Shelly stepped back into the hallway. A taste of salt came into her mouth as she closed the door on her Mom, but she swallowed it and made her way downstairs.
Dad had left the light on in the kitchen, and he’d left his empty beer out and Shelly’s empty Coke-can out too. The smell was better down here, because he’d also left the kitchen door open, and a breeze washed through the screen door and through all the rooms on the first floor.
And of course the door to the basement was shut tight.
Shelly knocked on the door. “Blaine?” she called. “You all right?”
“Shelly!” Blaine sounded like he was muffled by something, talking through the hood of his snowsuit. “Shelly! I’m sorry I called you names!”
Shelly stepped back from the door. Now it was her turn to be speechless; in all her life, Blaine had never once apologized for anything.
“Shelly? You still there, Shelly?”
“I’m here,” she said, cautiously.
“I’m sorry, Shelly!”
Shelly took a breath. “You’re forgiven.”
“Great,” said Blaine, and his voice returned nearer to normal.

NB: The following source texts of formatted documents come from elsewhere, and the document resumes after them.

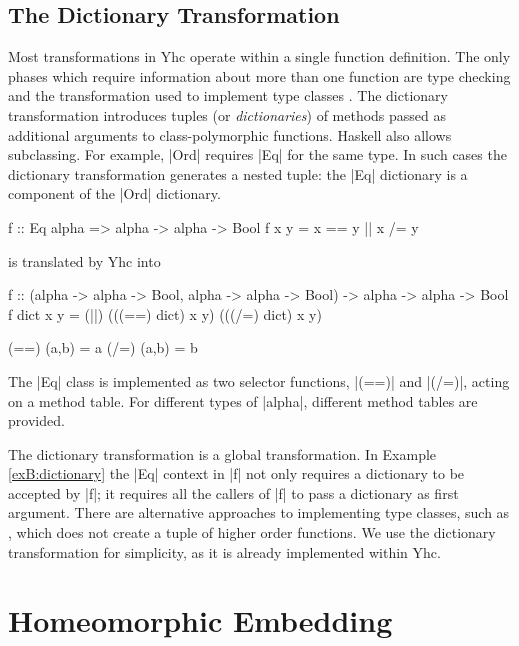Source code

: \subsection{The Dictionary Transformation}
\label{secB:dictionary_transformation}

Most transformations in Yhc operate within a single function definition. The only phases which require information about more than one function are type checking and the transformation used to implement type classes \citep{wadler:type_classes}. The dictionary transformation introduces tuples (or \textit{dictionaries}) of methods passed as additional arguments to class-polymorphic functions. Haskell also allows subclassing. For example, |Ord| requires |Eq| for the same type. In such cases the dictionary transformation generates a nested tuple: the |Eq| dictionary is a component of the |Ord| dictionary.

\begin{example}
\label{exB:dictionary}
\begin{code}
f :: Eq alpha => alpha -> alpha -> Bool
f x y = x == y || x /= y
\end{code}

\noindent is translated by Yhc into

\ignore\begin{code}
f :: (alpha -> alpha -> Bool, alpha -> alpha -> Bool) -> alpha -> alpha -> Bool
f dict x y = (||) (((==) dict) x y) (((/=) dict) x y)

(==) (a,b) = a
(/=) (a,b) = b
\end{code}

The |Eq| class is implemented as two selector functions, |(==)| and |(/=)|, acting on a method table. For different types of |alpha|, different method tables are provided.
\end{example}

The dictionary transformation is a global transformation. In Example \ref{exB:dictionary} the |Eq| context in |f| not only requires a dictionary to be accepted by |f|; it requires all the callers of |f| to pass a dictionary as first argument. There are alternative approaches to implementing type classes, such as \citet{jones:dictionary_free}, which does not create a tuple of higher order functions. We use the dictionary transformation for simplicity, as it is already implemented within Yhc.


\section{Homeomorphic Embedding}
\label{secB:homeomorphic}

“Give me a hand down here, will you? Bring down a towel, and — ”
“ — some turpentine?” Shelly finished for him.
Blaine laughed nervously.
“Yeah,” he said.
Shelly laughed as well. It was like a weight had been lifted from her. All the way down the stairs, she was sure whatever happened with Mom had also happened with Blaine; the tar baby would suck the life out of him like it did from Mom. But he sounded okay, even improved by the experience.
Shelly went over to the counter, where Dad had put the can of turpentine, and lifted it down. She grabbed a tea-towel from the handle to the stove. “I’m — ”

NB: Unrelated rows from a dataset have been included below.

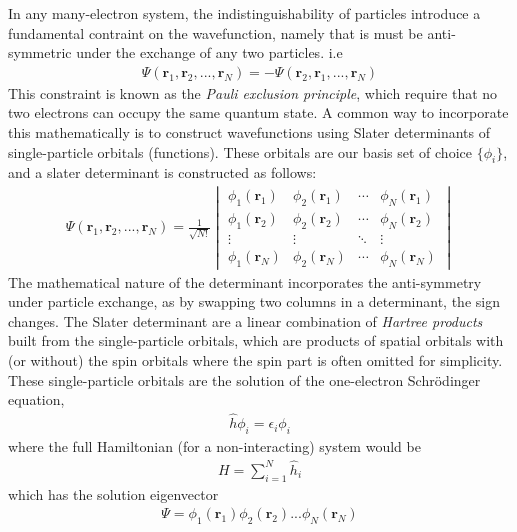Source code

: \documentclass{subfiles}
\begin{document}
In any many-electron system, the indistinguishability of particles introduce a fundamental contraint on the wavefunction, namely that is must be anti-symmetric under the exchange of any two particles. i.e 
\begin{align*}
    \Psi(\mathbf{r}_1, \mathbf{r}_2, ..., \mathbf{r}_N) = -\Psi(\mathbf{r}_2, \mathbf{r}_1, ..., \mathbf{r}_N)
\end{align*}
This constraint is known as the \emph{Pauli exclusion principle}, which require that no two electrons can occupy the same quantum state. A common way to incorporate this mathematically is to construct wavefunctions using Slater determinants of single-particle orbitals (functions). These orbitals are our basis set of choice $\{\phi_i\}$, and a slater determinant is constructed as follows:
\begin{align*}
    \Psi(\mathbf{r}_1, \mathbf{r}_2, ..., \mathbf{r}_N) = \frac{1}{\sqrt{N!}}\begin{vmatrix}
        \phi_1(\mathbf{r}_1) & \phi_2(\mathbf{r}_1) & \cdots & \phi_N(\mathbf{r}_1)\\
        \phi_1(\mathbf{r}_2) & \phi_2(\mathbf{r}_2) & \cdots & \phi_N(\mathbf{r}_2)\\
        \vdots & \vdots & \ddots & \vdots\\
        \phi_1(\mathbf{r}_N) & \phi_2(\mathbf{r}_N) & \cdots & \phi_N(\mathbf{r}_N)
    \end{vmatrix}
\end{align*}
The mathematical nature of the determinant incorporates the anti-symmetry under particle exchange, as by swapping two columns in a determinant, the sign changes. The Slater determinant are a linear combination of \emph{Hartree products} built from the single-particle orbitals, which are products of spatial orbitals with (or without) the spin orbitals where the spin part is often omitted for simplicity. These single-particle orbitals are the solution of the one-electron Schrödinger equation, 
\begin{align*}
    \hat{h}\phi_i = \epsilon_i\phi_i
\end{align*}
where the full Hamiltonian (for a non-interacting) system would be 
\begin{align*}
    H = \sum_{i=1}^N \hat{h}_i
\end{align*}
which has the solution eigenvector
\begin{align}
    \Psi = \phi_1(\mathbf{r}_1)\phi_2(\mathbf{r}_2)...\phi_N(\mathbf{r}_N)\label{eq:hartree_product}
\end{align}
\end{document}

She was about to say coming, but she stopped, as a set of headlights appeared at the end of the driveway, and the sound of a truck engine broke the quiet. Bright headlights washed across the kitchen, shuffling shadows from one end of the room to another.
The truck rolled to a stop beside the kitchen — it was a big pickup truck, painted bright red, and Dad sat in the driver’s seat. In the passenger seat, Shelly saw, was a long-haired, bearded man she hadn’t seen in a couple of years: since when she was really small, and Dad hadn’t been to prison for his second time.
It was Mark Hollins.
The man Dad had robbed the grocery store with — the one who’d gotten off with hardly any time in jail at all. He was laughing at something Dad was saying, and then he stopped and looked in through the window — straight at Shelly. He was still smiling, at least with his mouth — but his eyes had a different kind of look to them. If Shelly had been thinking of enlisting Dad’s help in cleaning up her brother, pulling him out of whatever he’d tangled himself up in downstairs, the look in Mark Hollins’ eyes dissuaded her.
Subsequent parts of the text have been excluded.